**THE DATA**
- Opening Delimiter -

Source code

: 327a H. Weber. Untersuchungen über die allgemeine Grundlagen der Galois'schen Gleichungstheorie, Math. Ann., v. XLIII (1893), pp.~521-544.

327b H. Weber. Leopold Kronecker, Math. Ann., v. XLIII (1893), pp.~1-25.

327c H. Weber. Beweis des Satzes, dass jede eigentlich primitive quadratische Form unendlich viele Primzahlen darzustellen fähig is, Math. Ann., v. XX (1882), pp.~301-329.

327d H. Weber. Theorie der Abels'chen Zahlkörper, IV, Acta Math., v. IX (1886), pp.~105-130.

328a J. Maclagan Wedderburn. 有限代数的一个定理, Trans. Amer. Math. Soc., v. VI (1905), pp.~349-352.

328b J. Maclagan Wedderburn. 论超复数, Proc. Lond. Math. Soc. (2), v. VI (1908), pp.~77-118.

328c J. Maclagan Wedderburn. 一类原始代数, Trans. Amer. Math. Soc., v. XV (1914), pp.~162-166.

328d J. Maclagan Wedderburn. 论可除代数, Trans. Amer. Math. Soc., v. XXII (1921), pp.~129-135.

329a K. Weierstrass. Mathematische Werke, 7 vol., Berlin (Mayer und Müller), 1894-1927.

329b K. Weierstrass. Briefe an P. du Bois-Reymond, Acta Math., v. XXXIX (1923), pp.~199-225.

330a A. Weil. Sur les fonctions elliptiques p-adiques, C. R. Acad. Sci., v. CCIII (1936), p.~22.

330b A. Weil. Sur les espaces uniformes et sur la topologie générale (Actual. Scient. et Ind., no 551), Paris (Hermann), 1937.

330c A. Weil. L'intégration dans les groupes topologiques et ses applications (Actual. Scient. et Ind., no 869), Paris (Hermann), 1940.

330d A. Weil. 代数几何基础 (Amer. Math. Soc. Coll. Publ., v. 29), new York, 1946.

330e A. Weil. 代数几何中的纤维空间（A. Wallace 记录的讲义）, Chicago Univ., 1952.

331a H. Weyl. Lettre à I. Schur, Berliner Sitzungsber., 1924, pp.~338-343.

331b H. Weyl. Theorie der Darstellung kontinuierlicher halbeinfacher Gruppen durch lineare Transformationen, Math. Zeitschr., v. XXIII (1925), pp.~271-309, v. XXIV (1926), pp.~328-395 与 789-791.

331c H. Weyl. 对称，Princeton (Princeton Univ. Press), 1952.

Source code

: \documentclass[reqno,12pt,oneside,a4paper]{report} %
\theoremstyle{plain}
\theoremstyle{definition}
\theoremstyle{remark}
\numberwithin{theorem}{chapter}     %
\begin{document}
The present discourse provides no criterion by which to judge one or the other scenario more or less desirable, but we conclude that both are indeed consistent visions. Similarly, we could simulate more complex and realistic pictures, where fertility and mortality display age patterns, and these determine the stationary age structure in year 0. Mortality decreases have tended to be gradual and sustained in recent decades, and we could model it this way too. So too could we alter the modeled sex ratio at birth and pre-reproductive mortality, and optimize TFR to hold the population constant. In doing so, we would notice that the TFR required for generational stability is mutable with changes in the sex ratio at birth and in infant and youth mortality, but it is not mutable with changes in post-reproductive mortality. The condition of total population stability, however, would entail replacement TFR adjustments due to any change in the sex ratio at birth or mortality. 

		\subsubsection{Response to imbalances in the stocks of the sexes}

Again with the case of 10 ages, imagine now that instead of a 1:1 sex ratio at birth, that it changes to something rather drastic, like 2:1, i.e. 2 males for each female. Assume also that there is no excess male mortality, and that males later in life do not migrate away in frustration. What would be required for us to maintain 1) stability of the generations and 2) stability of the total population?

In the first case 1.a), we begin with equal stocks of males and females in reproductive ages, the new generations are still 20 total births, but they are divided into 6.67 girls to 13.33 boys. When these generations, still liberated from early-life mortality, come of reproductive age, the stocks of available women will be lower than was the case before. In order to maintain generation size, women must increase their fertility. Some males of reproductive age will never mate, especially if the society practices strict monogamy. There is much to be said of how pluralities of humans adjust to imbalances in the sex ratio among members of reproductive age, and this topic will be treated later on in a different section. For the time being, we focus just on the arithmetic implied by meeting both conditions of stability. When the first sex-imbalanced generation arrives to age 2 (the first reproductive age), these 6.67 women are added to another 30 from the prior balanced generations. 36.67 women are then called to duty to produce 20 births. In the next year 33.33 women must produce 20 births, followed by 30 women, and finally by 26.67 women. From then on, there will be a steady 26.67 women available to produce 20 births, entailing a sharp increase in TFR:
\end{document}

- Closing Delimiter -

**TASK OBJECTIVE**
Could you find every line in the records above that has the string "Wedderburn" and copy it?

**YOUR RESPONSE**
328a J. Maclagan Wedderburn. 有限代数的一个定理, Trans. Amer. Math. Soc., v. VI (1905), pp.~349-352.
328b J. Maclagan Wedderburn. 论超复数, Proc. Lond. Math. Soc. (2), v. VI (1908), pp.~77-118.
328c J. Maclagan Wedderburn. 一类原始代数, Trans. Amer. Math. Soc., v. XV (1914), pp.~162-166.
328d J. Maclagan Wedderburn. 论可除代数, Trans. Amer. Math. Soc., v. XXII (1921), pp.~129-135.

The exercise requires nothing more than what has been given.